Marshall is ingenuous enough to admit that the Founders would be appalled by his presence on the court. They would, but not nearly so much because of his color as for his manifest incompetence and the resentment he has displayed against their handiwork.
If we were to daydream, what would happen if a plague struck all the “liberal” justices? Exactly nothing. If we had any suspicion that Rehnquist, O’Connor, and Scalia would exercise judicial restraint and respect the Constitutional (and common law) protection of individual liberties, the recent decision against the Rotary should clear the air. The court unanimously upheld the right of California to compel local Rotaries to admit women. Every time the court takes a “states rights” position, it is inevitably to support a fashionable cause. Sure, it was a violation of civil liberties (like the right of association), but civil rights are small potatoes when the court sets out to decree political morality.
The justices forget that they are neither philosophers nor elected representatives; they are only lawyers paid to interpret the legal traditions of the U.S. Their personal ethical views are of no interest or relevance for the conduct of their office. But most judges seem possessed by a mania both to philosophize and to legislate.
At issue is the court’s exercise of judicial review. Of the Founding Fathers, Hamilton thought the Supreme Court should be able to nullify only such laws as unquestionably violated the Constitution. Madison and Jefferson were much more cautious. Andrew Jackson only stated the obvious in declaring that “the opinion of the Judges has no more authority over Congress than the opinion of Congress has over the Judges.”
Roger Taney, Jackson’s Chief Justice who shared the President’s views on the Constitution, has gone down in history as a great villain, because he refused to legislate morality from the bench. His decision on the case of runaway slave Dred Scott may have served to legitimize an immoral institution; it was, however, the only decision a responsible and law-abiding court could have handed down. As Lincoln argued in his First Inaugural Address, “If the policy of the government upon vital questions affecting the whole people is to be irrevocably fixed by the decisions of the Supreme Court . . . the people will have ceased to be their own rulers.”
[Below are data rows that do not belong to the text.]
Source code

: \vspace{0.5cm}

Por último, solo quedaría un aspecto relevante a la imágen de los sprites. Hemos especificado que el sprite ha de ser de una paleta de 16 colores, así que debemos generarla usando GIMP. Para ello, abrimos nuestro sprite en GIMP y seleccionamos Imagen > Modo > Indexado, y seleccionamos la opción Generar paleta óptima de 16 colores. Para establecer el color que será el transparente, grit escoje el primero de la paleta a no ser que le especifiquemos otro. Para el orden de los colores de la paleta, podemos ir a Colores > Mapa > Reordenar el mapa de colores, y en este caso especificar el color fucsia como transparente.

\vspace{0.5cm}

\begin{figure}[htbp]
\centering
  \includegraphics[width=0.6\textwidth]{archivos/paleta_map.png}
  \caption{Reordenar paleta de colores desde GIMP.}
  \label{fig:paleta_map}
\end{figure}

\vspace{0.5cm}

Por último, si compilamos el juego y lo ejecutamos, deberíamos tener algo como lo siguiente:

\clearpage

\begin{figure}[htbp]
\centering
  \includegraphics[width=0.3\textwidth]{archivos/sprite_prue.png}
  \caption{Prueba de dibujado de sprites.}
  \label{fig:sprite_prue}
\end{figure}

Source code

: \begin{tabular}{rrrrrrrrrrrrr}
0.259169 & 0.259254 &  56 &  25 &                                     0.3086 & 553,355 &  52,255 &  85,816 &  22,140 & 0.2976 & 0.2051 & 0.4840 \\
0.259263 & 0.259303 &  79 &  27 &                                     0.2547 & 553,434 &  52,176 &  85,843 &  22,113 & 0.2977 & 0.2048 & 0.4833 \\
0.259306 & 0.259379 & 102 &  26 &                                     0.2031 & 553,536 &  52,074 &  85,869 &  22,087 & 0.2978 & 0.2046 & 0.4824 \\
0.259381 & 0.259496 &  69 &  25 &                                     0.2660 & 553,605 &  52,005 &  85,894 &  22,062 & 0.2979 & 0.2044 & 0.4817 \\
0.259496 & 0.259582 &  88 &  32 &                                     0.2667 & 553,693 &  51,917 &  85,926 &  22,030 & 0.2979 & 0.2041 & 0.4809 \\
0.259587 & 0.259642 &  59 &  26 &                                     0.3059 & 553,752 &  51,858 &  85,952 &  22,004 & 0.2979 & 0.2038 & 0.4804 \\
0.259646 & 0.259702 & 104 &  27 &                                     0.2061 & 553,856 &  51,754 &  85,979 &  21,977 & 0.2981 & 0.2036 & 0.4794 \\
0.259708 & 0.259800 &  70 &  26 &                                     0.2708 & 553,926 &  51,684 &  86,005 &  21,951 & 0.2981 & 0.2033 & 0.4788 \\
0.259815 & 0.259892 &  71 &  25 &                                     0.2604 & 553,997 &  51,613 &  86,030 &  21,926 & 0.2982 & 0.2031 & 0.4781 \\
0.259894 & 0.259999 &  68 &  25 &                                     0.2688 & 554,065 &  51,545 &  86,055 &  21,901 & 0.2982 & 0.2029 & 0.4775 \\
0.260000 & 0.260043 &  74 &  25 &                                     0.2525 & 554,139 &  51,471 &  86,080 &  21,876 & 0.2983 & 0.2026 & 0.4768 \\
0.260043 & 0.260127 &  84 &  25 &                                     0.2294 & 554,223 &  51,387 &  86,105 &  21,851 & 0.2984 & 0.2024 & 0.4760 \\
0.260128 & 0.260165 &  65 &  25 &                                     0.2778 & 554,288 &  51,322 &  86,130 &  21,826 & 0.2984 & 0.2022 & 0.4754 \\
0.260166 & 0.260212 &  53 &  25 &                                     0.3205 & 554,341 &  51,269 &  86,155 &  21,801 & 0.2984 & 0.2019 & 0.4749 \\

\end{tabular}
It is up to Congress and the state legislatures to amend the Constitution; it is not up to the courts. Whether the judges are liberals or conservatives, it’s all the same. The courts’ overwhelming power gives as much reason for anxiety as a beautiful, vivacious wife: You would not entirely trust even your best friend or the bishop if they began to show an interest. Why is it better to trust, say, Paul Simon or Tim Wirth over Thurgood Marshall? Two reasons; first, that is the way the system was designed to work; second—and really more to the point—we are free to rid ourselves of the rascals on Capitol Hill whenever the electorate goes through one of its temporary fits of mental clarity, while nothing, not even brain death (in the cases of William O. Douglas and Thurgood Marshall), can halt the mischief of the Supreme Court.